Task to carry out —
An exact transcription of the data below is needed.

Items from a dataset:
#####

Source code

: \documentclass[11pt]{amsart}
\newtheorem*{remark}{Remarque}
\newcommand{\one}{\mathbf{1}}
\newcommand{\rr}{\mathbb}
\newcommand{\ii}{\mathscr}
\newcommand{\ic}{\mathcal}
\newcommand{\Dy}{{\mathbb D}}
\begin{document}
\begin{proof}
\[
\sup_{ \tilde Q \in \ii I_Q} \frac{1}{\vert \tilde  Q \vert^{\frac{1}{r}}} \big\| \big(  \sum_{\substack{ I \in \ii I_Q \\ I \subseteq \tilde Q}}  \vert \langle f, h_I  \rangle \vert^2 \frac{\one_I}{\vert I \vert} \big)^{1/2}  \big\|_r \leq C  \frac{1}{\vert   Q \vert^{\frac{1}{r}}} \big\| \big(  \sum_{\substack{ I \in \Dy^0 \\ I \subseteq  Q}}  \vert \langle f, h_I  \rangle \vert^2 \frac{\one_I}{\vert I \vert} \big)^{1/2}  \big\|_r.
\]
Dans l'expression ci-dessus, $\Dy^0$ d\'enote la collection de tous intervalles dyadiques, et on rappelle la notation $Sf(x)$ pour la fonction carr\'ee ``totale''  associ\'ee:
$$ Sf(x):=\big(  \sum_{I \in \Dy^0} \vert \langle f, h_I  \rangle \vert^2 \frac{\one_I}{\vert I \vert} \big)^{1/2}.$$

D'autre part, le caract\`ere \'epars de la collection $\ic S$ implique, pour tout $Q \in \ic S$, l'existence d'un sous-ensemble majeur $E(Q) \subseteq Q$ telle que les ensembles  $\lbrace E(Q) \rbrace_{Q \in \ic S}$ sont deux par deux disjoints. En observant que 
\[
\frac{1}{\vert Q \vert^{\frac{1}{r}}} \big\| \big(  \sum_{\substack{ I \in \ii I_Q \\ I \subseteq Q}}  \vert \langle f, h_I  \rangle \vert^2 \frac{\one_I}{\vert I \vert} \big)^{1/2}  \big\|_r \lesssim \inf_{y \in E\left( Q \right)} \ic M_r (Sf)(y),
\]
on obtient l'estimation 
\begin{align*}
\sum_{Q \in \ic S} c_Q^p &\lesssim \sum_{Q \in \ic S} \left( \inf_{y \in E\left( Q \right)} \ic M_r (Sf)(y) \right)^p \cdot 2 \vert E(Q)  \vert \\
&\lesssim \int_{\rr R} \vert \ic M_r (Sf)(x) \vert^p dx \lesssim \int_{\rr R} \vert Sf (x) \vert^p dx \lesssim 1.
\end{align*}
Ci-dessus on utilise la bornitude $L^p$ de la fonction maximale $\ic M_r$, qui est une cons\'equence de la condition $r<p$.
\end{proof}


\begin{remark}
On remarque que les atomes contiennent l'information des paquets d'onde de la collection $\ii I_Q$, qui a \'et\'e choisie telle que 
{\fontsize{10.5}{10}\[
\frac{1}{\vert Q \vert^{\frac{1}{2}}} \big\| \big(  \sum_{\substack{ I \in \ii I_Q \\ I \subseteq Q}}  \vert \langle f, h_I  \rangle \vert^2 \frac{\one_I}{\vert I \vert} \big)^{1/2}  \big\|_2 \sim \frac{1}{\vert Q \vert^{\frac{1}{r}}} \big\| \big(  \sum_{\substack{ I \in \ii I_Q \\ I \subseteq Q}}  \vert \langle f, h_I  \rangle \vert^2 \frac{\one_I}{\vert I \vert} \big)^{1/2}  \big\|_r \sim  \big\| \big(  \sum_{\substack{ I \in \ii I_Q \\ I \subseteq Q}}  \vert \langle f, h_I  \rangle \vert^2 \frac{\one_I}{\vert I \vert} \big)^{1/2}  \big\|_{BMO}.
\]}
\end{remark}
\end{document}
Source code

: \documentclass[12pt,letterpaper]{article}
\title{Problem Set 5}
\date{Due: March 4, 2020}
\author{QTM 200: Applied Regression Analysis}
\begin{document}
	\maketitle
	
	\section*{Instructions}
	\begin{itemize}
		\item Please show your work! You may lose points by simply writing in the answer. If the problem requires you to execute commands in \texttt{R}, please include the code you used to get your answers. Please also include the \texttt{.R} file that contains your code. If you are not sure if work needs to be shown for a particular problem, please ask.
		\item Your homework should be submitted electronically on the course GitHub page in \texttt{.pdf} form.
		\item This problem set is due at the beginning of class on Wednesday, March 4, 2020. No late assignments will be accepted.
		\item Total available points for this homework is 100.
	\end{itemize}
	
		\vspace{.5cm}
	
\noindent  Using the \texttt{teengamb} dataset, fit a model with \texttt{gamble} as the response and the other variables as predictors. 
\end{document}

#####

Result of this exercise —
Source code

: \documentclass[11pt]{amsart}
\newtheorem*{remark}{Remarque}
\newcommand{\one}{\mathbf{1}}
\newcommand{\rr}{\mathbb}
\newcommand{\ii}{\mathscr}
\newcommand{\ic}{\mathcal}
\newcommand{\Dy}{{\mathbb D}}
\begin{document}
\begin{proof}
\[
\sup_{ \tilde Q \in \ii I_Q} \frac{1}{\vert \tilde  Q \vert^{\frac{1}{r}}} \big\| \big(  \sum_{\substack{ I \in \ii I_Q \\ I \subseteq \tilde Q}}  \vert \langle f, h_I  \rangle \vert^2 \frac{\one_I}{\vert I \vert} \big)^{1/2}  \big\|_r \leq C  \frac{1}{\vert   Q \vert^{\frac{1}{r}}} \big\| \big(  \sum_{\substack{ I \in \Dy^0 \\ I \subseteq  Q}}  \vert \langle f, h_I  \rangle \vert^2 \frac{\one_I}{\vert I \vert} \big)^{1/2}  \big\|_r.
\]
Dans l'expression ci-dessus, $\Dy^0$ d\'enote la collection de tous intervalles dyadiques, et on rappelle la notation $Sf(x)$ pour la fonction carr\'ee ``totale''  associ\'ee:
$$ Sf(x):=\big(  \sum_{I \in \Dy^0} \vert \langle f, h_I  \rangle \vert^2 \frac{\one_I}{\vert I \vert} \big)^{1/2}.$$

D'autre part, le caract\`ere \'epars de la collection $\ic S$ implique, pour tout $Q \in \ic S$, l'existence d'un sous-ensemble majeur $E(Q) \subseteq Q$ telle que les ensembles  $\lbrace E(Q) \rbrace_{Q \in \ic S}$ sont deux par deux disjoints. En observant que 
\[
\frac{1}{\vert Q \vert^{\frac{1}{r}}} \big\| \big(  \sum_{\substack{ I \in \ii I_Q \\ I \subseteq Q}}  \vert \langle f, h_I  \rangle \vert^2 \frac{\one_I}{\vert I \vert} \big)^{1/2}  \big\|_r \lesssim \inf_{y \in E\left( Q \right)} \ic M_r (Sf)(y),
\]
on obtient l'estimation 
\begin{align*}
\sum_{Q \in \ic S} c_Q^p &\lesssim \sum_{Q \in \ic S} \left( \inf_{y \in E\left( Q \right)} \ic M_r (Sf)(y) \right)^p \cdot 2 \vert E(Q)  \vert \\
&\lesssim \int_{\rr R} \vert \ic M_r (Sf)(x) \vert^p dx \lesssim \int_{\rr R} \vert Sf (x) \vert^p dx \lesssim 1.
\end{align*}
Ci-dessus on utilise la bornitude $L^p$ de la fonction maximale $\ic M_r$, qui est une cons\'equence de la condition $r<p$.
\end{proof}


\begin{remark}
On remarque que les atomes contiennent l'information des paquets d'onde de la collection $\ii I_Q$, qui a \'et\'e choisie telle que 
{\fontsize{10.5}{10}\[
\frac{1}{\vert Q \vert^{\frac{1}{2}}} \big\| \big(  \sum_{\substack{ I \in \ii I_Q \\ I \subseteq Q}}  \vert \langle f, h_I  \rangle \vert^2 \frac{\one_I}{\vert I \vert} \big)^{1/2}  \big\|_2 \sim \frac{1}{\vert Q \vert^{\frac{1}{r}}} \big\| \big(  \sum_{\substack{ I \in \ii I_Q \\ I \subseteq Q}}  \vert \langle f, h_I  \rangle \vert^2 \frac{\one_I}{\vert I \vert} \big)^{1/2}  \big\|_r \sim  \big\| \big(  \sum_{\substack{ I \in \ii I_Q \\ I \subseteq Q}}  \vert \langle f, h_I  \rangle \vert^2 \frac{\one_I}{\vert I \vert} \big)^{1/2}  \big\|_{BMO}.
\]}
\end{remark}
\end{document}
Source code

: \documentclass[12pt,letterpaper]{article}
\title{Problem Set 5}
\date{Due: March 4, 2020}
\author{QTM 200: Applied Regression Analysis}
\begin{document}
	\maketitle
	
	\section*{Instructions}
	\begin{itemize}
		\item Please show your work! You may lose points by simply writing in the answer. If the problem requires you to execute commands in \texttt{R}, please include the code you used to get your answers. Please also include the \texttt{.R} file that contains your code. If you are not sure if work needs to be shown for a particular problem, please ask.
		\item Your homework should be submitted electronically on the course GitHub page in \texttt{.pdf} form.
		\item This problem set is due at the beginning of class on Wednesday, March 4, 2020. No late assignments will be accepted.
		\item Total available points for this homework is 100.
	\end{itemize}
	
		\vspace{.5cm}
	
\noindent  Using the \texttt{teengamb} dataset, fit a model with \texttt{gamble} as the response and the other variables as predictors. 
\end{document}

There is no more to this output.